• [YOUR INSTRUCTIONS] Transcribe the records below exactly as written, from the opening line through the line that contains "#### Instruções de compilação".

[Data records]

^^^^

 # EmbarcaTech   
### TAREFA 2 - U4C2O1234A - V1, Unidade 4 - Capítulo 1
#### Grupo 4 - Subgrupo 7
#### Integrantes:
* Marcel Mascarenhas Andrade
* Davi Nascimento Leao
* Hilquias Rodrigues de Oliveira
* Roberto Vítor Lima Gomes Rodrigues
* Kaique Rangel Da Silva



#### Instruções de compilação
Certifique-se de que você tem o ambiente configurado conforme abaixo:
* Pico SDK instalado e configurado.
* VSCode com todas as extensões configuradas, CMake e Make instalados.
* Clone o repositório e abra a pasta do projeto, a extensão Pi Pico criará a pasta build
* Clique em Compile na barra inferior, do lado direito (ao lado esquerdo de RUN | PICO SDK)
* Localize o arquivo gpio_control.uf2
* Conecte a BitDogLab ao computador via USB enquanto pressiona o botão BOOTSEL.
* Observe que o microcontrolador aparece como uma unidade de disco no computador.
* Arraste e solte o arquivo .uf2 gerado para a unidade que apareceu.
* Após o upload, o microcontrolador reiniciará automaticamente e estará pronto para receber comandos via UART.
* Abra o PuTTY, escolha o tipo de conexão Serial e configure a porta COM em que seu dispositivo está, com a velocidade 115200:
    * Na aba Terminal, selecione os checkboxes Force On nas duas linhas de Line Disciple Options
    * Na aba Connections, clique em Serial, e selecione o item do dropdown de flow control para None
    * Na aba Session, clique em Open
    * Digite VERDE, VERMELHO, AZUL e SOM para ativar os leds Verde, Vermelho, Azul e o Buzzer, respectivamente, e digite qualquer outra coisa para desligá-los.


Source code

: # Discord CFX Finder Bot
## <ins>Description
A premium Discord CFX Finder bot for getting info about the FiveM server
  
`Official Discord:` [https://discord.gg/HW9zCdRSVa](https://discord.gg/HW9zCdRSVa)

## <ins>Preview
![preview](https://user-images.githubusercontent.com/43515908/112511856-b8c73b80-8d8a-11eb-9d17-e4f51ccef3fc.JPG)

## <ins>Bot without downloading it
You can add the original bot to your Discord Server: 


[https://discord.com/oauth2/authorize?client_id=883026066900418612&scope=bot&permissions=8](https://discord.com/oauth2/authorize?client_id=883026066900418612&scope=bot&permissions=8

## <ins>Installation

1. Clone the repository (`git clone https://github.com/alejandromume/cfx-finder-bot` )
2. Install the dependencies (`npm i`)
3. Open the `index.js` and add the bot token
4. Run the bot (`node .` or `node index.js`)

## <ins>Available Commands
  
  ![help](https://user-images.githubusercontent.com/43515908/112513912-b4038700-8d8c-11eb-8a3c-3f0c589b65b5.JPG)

^^^^

• [EXPECTED ANSWER]
 # EmbarcaTech   
### TAREFA 2 - U4C2O1234A - V1, Unidade 4 - Capítulo 1
#### Grupo 4 - Subgrupo 7
#### Integrantes:
* Marcel Mascarenhas Andrade
* Davi Nascimento Leao
* Hilquias Rodrigues de Oliveira
* Roberto Vítor Lima Gomes Rodrigues
* Kaique Rangel Da Silva



#### Instruções de compilação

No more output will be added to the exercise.